Maiyan

Click here to go straight to Auntyji’s Approach to Maiyan.

Maiyan or vatna is a cleansing ceremony done to purify the individuals getting married. Maiyan are for both the bride and groom and held two or three days before the wedding. The ceremonies take place at their respective homes with their family and friends. Vatna is the doughy paste created for this specific occasion. The paste is a mixture of tumeric powder, channa flour and mustard oil. It is used to rub over the arms, legs and face and is thought to beautify the bride or groom. Traditionally, once the ceremony has taken place the bride and groom are no longer permitted to leave their homes.

Preparing for Maiyan 

Materials Required:

  • Partri (a special red board decorated with embroidery that is very low to the ground – about 6 inches).
  • Coloured rice and powder

    Maiyan Rangoli

    Example of a Rangoli design made with coloured rice

  • Phulkari with a coin tied to one corner
  • Gana (red thread)
  • Silver tray or thal
  • Small bowl
  • Vatna Paste
    • Tumeric powder
    • Channa (chick pea) flour
    • Mustard oil
  • Baby oil
  • Long blades of grass (enough to create an applicator brush)
  • Small tie (to bind grass blades)

Time of day:

Usually it is performed in the early evening, but can be done at any time.

How it’s Done:

(Note: the following steps apply to both the bride and groom)

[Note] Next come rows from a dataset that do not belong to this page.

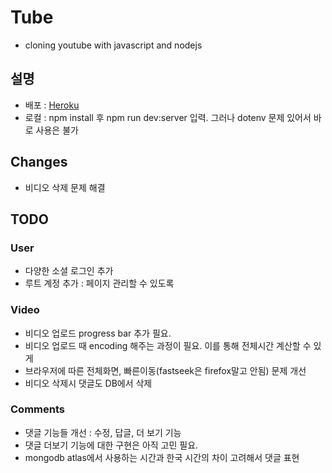 # Tube

- cloning youtube with javascript and nodejs

## 설명

- 배포 : [Heroku](https://powerful-mountain-41200.herokuapp.com/)
- 로컬 : npm install 후 npm run dev:server 입력. 그러나 dotenv 문제 있어서 바로 사용은 불가
## Changes

- 비디오 삭제 문제 해결

## TODO

### User

- 다양한 소셜 로그인 추가
- 루트 계정 추가 : 페이지 관리할 수 있도록

### Video

- 비디오 업로드 progress bar 추가 필요.
- 비디오 업로드 때 encoding 해주는 과정이 필요. 이를 통해 전체시간 계산할 수 있게
- 브라우저에 따른 전체화면, 빠른이동(fastseek은 firefox말고 안됨) 문제 개선
- 비디오 삭제시 댓글도 DB에서 삭제

### Comments

- 댓글 기능들 개선 : 수정, 답글, 더 보기 기능
- 댓글 더보기 기능에 대한 구현은 아직 고민 필요.
- mongodb atlas에서 사용하는 시간과 한국 시간의 차이 고려해서 댓글 표현
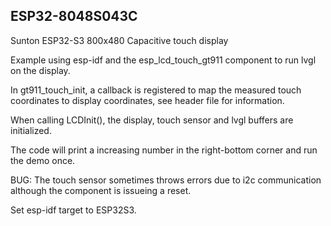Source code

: ESP32-8048S043C
----

Sunton ESP32-S3 800x480 Capacitive touch display


Example using esp-idf and the esp_lcd_touch_gt911 component to run lvgl on the display.

In gt911_touch_init, a callback is registered to map the measured touch coordinates to
display coordinates, see header file for information.

When calling LCDInit(), the display, touch sensor and lvgl buffers are initialized.

The code will print a increasing number in the right-bottom corner and run the demo once.

BUG: The touch sensor sometimes throws errors due to i2c communication although the
component is issueing a reset. 

Set esp-idf target to ESP32S3.
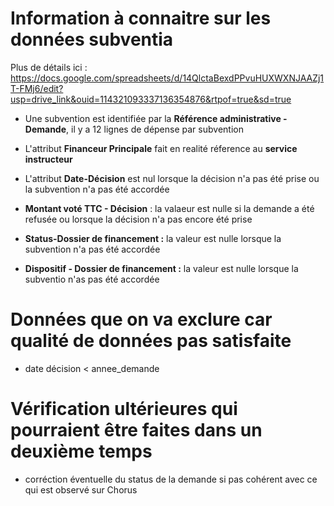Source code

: # Information à connaitre sur les données subventia
Plus de détails ici : https://docs.google.com/spreadsheets/d/14QlctaBexdPPvuHUXWXNJAAZj1T-FMj6/edit?usp=drive_link&ouid=114321093337136354876&rtpof=true&sd=true

- Une subvention est identifiée par la **Référence administrative - Demande**, il y a 12 lignes de dépense par subvention 

- L'attribut **Financeur Principale** fait en realité réference au **service instructeur**

- L'attribut **Date-Décision** est nul lorsque la décision n'a pas été prise ou la subvention n'a pas été accordée 

- **Montant voté TTC - Décision** : la valaeur est nulle si la demande a été refusée ou lorsque la décision n'a pas encore été prise

- **Status-Dossier de financement :** la valeur est nulle lorsque la subvention n'a pas été accordée

- **Dispositif - Dossier de financement :** la valeur est nulle lorsque la subventio n'as pas été accordée

# Données que on va exclure car qualité de données pas satisfaite 

- date décision < annee_demande

# Vérification ultérieures qui pourraient être faites dans un deuxième temps

- corréction éventuelle du status de la demande si pas cohérent avec ce qui est observé sur Chorus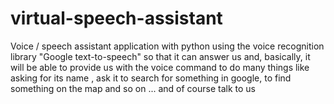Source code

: # virtual-speech-assistant
Voice / speech assistant application with python using the voice recognition library "Google text-to-speech" so that it can answer us and, basically, it will be able to provide us with the voice command to do many things like asking for its name , ask it to search for something in google, to find something on the map and so on ... and of course talk to us


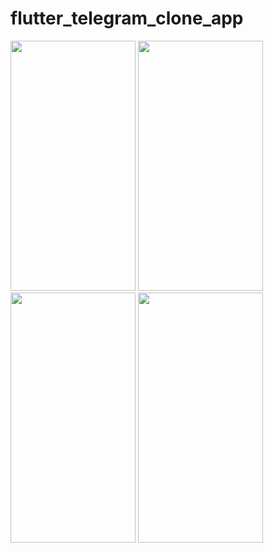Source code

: # flutter_telegram_clone_app

<img src="https://user-images.githubusercontent.com/26844387/184854615-31444779-4154-41a6-a8d3-358b24f3ca3a.png" width="200" height="400" />  <img src="https://user-images.githubusercontent.com/26844387/184854695-9ca3be43-59d2-4ea5-acee-8d17c667ea2f.png" width="200" height="400" /> <img src="https://user-images.githubusercontent.com/26844387/184854770-a6c7794d-d65e-4232-9bb8-6d2b77125d3b.png" width="200" height="400" />  <img src="https://user-images.githubusercontent.com/26844387/184854849-6983d41d-dda7-482d-8e40-24ee4f0e9ecf.png" width="200" height="400"> 
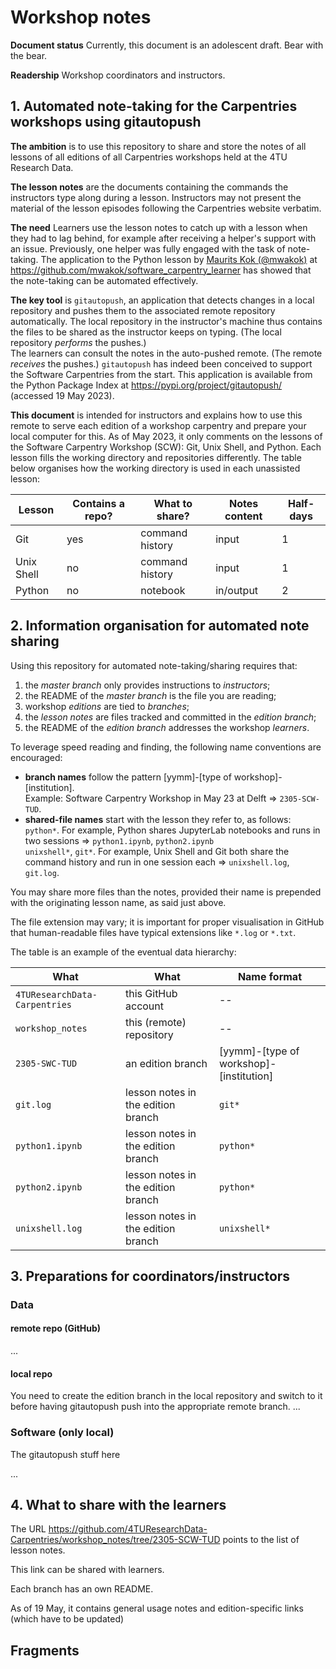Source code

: # Workshop notes

**Document status** Currently, this document is an adolescent draft. Bear with the bear.

**Readership** Workshop coordinators and instructors.

## 1. Automated note-taking for the Carpentries workshops using gitautopush

**The ambition** is to use this repository to share and store the notes of all lessons of all editions of all Carpentries workshops held at the 4TU Research Data. 

**The lesson notes** are the documents containing the commands the instructors type along during a lesson. 
Instructors may not present the material of the lesson episodes following the Carpentries website verbatim.

**The need** Learners use the lesson notes to catch up with a lesson when they had to lag behind, for example after receiving a helper's support with an issue. 
Previously, one helper was fully engaged with the task of note-taking. 
The application to the Python lesson by [Maurits Kok (@mwakok)](https://github.com/mwakok) at https://github.com/mwakok/software_carpentry_learner has showed that the note-taking can be automated effectively.

**The key tool** is `gitautopush`, an application that detects changes in a local repository and pushes them to the associated remote repository automatically. 
The local repository in the instructor's machine thus contains the files to be shared as the instructor keeps on typing. 
(The local repository _performs_ the pushes.)  
The learners can consult the notes in the auto-pushed remote. 
(The remote _receives_ the pushes.) 
`gitautopush` has indeed been conceived to support the Software Carpentries from the start. 
This application is available from the Python Package Index at https://pypi.org/project/gitautopush/ (accessed 19 May 2023).

**This document** is intended for instructors and explains how to use this remote to serve each edition of a workshop carpentry and prepare your local computer for this. 
As of May 2023, it only comments on the lessons of the Software Carpentry Workshop (SCW): Git, Unix Shell, and Python.
Each lesson fills the working directory and repositories differently. 
The table below organises how the working directory is used in each unassisted lesson:

| Lesson | Contains a repo? | What to share? | Notes content | Half-days | 
|-------|------|------|-----|-----|
| Git | yes | command history | input | 1 |
| Unix Shell  | no | command history | input | 1 |
| Python | no | notebook | in/output | 2 |

## 2. Information organisation for automated note sharing  

Using this repository for automated note-taking/sharing requires that:

1. the _master branch_ only provides instructions to _instructors_;
2. the README of the _master branch_ is the file you are reading;
3. workshop _editions_ are tied to _branches_;
4. the _lesson notes_ are files tracked and committed in the _edition branch_; 
5. the README of the _edition branch_ addresses the workshop _learners_.

To leverage speed reading and finding, the following name conventions are encouraged:

* **branch names** follow the pattern \[yymm\]-\[type of workshop\]-\[institution\].  
  Example: Software Carpentry Workshop in May 23 at Delft => `2305-SCW-TUD`.
* **shared-file names** start with the lesson they refer to, as follows:  
  `python*`. For example, Python shares JupyterLab notebooks and runs in two sessions => `python1.ipynb`, `python2.ipynb`  
  `unixshell*`, `git*`. For example, Unix Shell and Git both share the command history and run in one session each => `unixshell.log`, `git.log`. 
   
You may share more files than the notes, provided their name is prepended with the originating lesson name, as said just above.

The file extension may vary; it is important for proper visualisation in GitHub that human-readable files have typical extensions like `*.log` or `*.txt`.  

The table is an example of the eventual data hierarchy:

| What | What | Name format |
|-------|------|------|
| `4TUResearchData-Carpentries`  | this GitHub account | -- |
| `workshop_notes` | this (remote) repository | -- |
| `2305-SWC-TUD` | an edition branch | \[yymm\]-\[type of workshop\]-\[institution\] |
| `git.log`       | lesson notes in the edition branch | `git*` |
| `python1.ipynb` | lesson notes in the edition branch | `python*` |
| `python2.ipynb` | lesson notes in the edition branch | `python*` |
| `unixshell.log` | lesson notes in the edition branch | `unixshell*` |


## 3. Preparations for coordinators/instructors

### Data

#### remote repo (GitHub)
...

#### local repo 

You need to create the edition branch in the local repository
and switch to it before having gitautopush push into the appropriate remote branch.
...

### Software (only local)

The gitautopush stuff here

...


## 4. What to share with the learners

The URL https://github.com/4TUResearchData-Carpentries/workshop_notes/tree/2305-SCW-TUD points to the list of lesson notes.  

This link can be shared with learners. 

Each branch has an own README.

As of 19 May, it contains general usage notes and edition-specific links (which have to be updated)


## Fragments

  1. Using the coloured rice and powder, create a rangoli design directly in front of where the bride or groom will be seated. These designs can be very elaborate or quite simple. Although the purpose of the design is decoration, it is also thought to bring good luck.
  2. Make the vatna paste by mixing 1 cup channa flour with 1 teaspoon tumeric and 1/3 cup of oil. Mix to a consistency of very soft dough. Place it in a container.
  3. Pour baby oil in bowl and create oil applicator brush using blades of grass and the tie.
  4. Tie a coin into the corner of the phulkari. Fold the phulkari into a square. Phulkari literally means flower embroidery. It is a shawl traditionally worn by Punjabi women during marriages and other festivities.
  5. Place all supplies (paste, bowl of baby oil, brush) into the tray. Place the tray on top of the partri and the phulkari on top of the tray. Hand the entire assortment to the bride.
  6. With immediate and close female family members around, the bride walks to the where the rangoli design has been created holding the tray and other items.
  7. The mother takes tray etc. and places the partri in front of the rangoli design with enough room for her daughter’s legs and feet.
  8. The bride sits on the partri with arms and legs exposed. Sometimes family members place a coin under each foot for good luck.
  9. The phalkari is spread out. With the embroidered facing down, the sisters, female cousins and friends take turns holding it high above the bride’s head.
  10. Beginning with the mother, and going through the hierarchy of the family tree, each female relative takes a small amount of the vatna and rubs it on the bride’s legs, arms and face and applies a small amount of oil to her hair.
  11. While the vatna is being applied the appropriate vatna song is sung by the women in attendance and while the oil is being applied, the related sohag sung. The sohag identifies each relative that is applying the vatna and oil and offers a blessing on their behalf.
  12. As this is taking place, one of the bride’s close female relative’s ties gana, red thread, to her wrist. The same relative then ties gana on all females in attendance.
  13. When everyone is finished rubbing the vatna and oil, the phulkari is bundled up and placed on the bride’s head. She stands and walks to take a bath, holding the phulkari in place.
  14. At the end of the ceremony the mother cleans the rangoli design with water. She then takes her dirty hand and places it 5 times on a wall (usually at the front) of the house.  They say the longer it lasts, the more love a mother has for her son or daughter.

Auntyji’s Approach

Bachai lok these days’ maiyan ceremonies are done in the week prior to the wedding, whenever it is convenient for the family. Many maiyan ceremonies are done a day or two before the wedding in the daytime or evening. Your Auntyji recommends doing the maiyan closer to the wedding day if you are going to follow the tradition of not leaving your house afterwards. After all, I know you have many things to still do and plan to get ready for your big day.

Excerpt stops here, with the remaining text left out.